Comfort Food Pairings
Your guide to pairing white wine with at-home classics.
Grilled Cheese: Cheese, butter and toasted bread are pretty much a no-brainer when it comes to wine pairing. A nice, oaky Chardonnay will do the trick. Stick with a classic and choose one from Burgundy or Napa.
Beef Stew: Rich, tender and juicy beef stews are a great way to beat the winter blues. Pair yours with a California Marsanne from Santa Barbara or Paso Robles. The ripe fruit flavors, rich minerality and hints of brown baking spices, like cinnamon and nutmeg, make this a match made in heaven.
Chili: Beef, tomatoes and spice call for high acid and strong tropical-fruit flavors that can compete. Sauvignon Blanc from New Zealand or South Africa will definitely fit the bill.
Black Bean Soup: Think Albariño. Whether from Spain, California or Washington State, the bracing acidity, stone-fruit flavors and citrus notes easily complement the earthiness of this full-flavored soup.
Chicken Soup: Grandma’s chicken soup deserves a well-made Pinot Grigio from Italy or a Pinot Gris from California or Alsace. The crisp minerality and light floral notes make every mouthful a sheer delight.
Vegetable Soup/Minestrone: Consider a light white wine with a heavy mineral profile like Malvasia from Italy or Istria. The crisp, clean notes showcase the ripe, intense vegetable flavors of these hearty soups.

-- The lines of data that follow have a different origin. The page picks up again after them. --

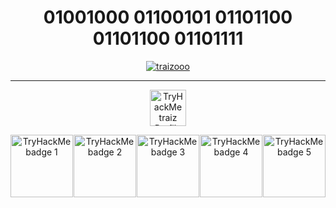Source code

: <h1 align="center">01001000 01100101 01101100 01101100 01101111</h1>

<p align="center"> <a href="https://github.com/ryo-ma/github-profile-trophy"><img src="https://github-profile-trophy.vercel.app/?username=traizooo&theme=matrix&no-frame=true&no-bg=true&margin-w=4&column=3&" alt="traizooo" />

---

<div align="center" dir="auto">
  
  <a href="https://tryhackme.com/p/traiz" rel="nofollow"><img height="58" title="TryHackMe Profile" alt="TryHackMe traiz Profile" src="https://tryhackme-badges.s3.amazonaws.com/traiz.png?0" data-canonical-src="https://tryhackme-badges.s3.amazonaws.com/traiz.png" style="max-width: 100%;"></a>
</div>

<div style="display: flex; justify-content: space-between;" align="center">
  <a href="https://tryhackme.com/traiz/badges/koth-game" rel="nofollow"><img title="king" alt="TryHackMe badge 1" src="https://tryhackme.com/img/badges/king.svg" width="100" data-canonical-src="https://tryhackme.com/traiz/badges/koth-game" style="max-width: 100%;"></a>
  <a href="https://tryhackme.com/traiz/badges/intro-to-pentesting" rel="nofollow"><img title="intro-to-pentesting" alt="TryHackMe badge 2" src="https://tryhackme.com/img/badges/introtooffensivesecurity.svg" width="100" data-canonical-src="https://tryhackme.com/traiz/badges/intro-to-pentesting" style="max-width: 100%;"></a>
  <a href="https://tryhackme.com/traiz/badges/terminaled" rel="nofollow"><img title="linux" alt="TryHackMe badge 3" src="https://tryhackme.com/img/badges/linux.svg" width="100" data-canonical-src="https://tryhackme.com/traiz/badges/terminaled" style="max-width: 100%;"></a>
  <a href="https://tryhackme.com/traiz/badges/first-4-rooms" rel="nofollow"><img title="4-rooms" alt="TryHackMe badge 4" src="https://tryhackme.com/img/badges/firstfour.svg" width="100" data-canonical-src="https://tryhackme.com/traiz/badges/first-4-rooms" style="max-width: 100%;"></a>
  <a href="https://tryhackme.com/traiz/badges/web-fund" rel="nofollow"><img title="webbed" alt="TryHackMe badge 5" src="https://tryhackme.com/img/badges/webbed.svg" width="100" data-canonical-src="https://tryhackme.com/traiz/badges/web-fund" style="max-width: 100%;"></a>
</div>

Roast Chicken: A Rhône-style blend—whether from France or California’s Central Coast—will offer nice spice and floral overtones to go with chicken rubbed with lemon and herbs.
Meat Loaf: Shake up mom’s Sunday meat loaf and pair it with an oak-aged Semillon from South Australia. Ripe fruit flavors, rich fullness and caramelized toffee notes provide great balance for all that meaty goodness.
Chicken Pot Pie: Light, buttery pastry crust and savory chicken chunks cry out for a California or Rhône Valley Viognier. Graceful ripe fruit flavors and zesty acidity are a great match for this traditional American classic.
Lasagna: Serve a bright white with this Italian-American favorite, like a Fiano from southern Italy. The wine’s fresh citrus notes will hold up to the tomato, and the almond and honey notes will complement the baked mozzarella.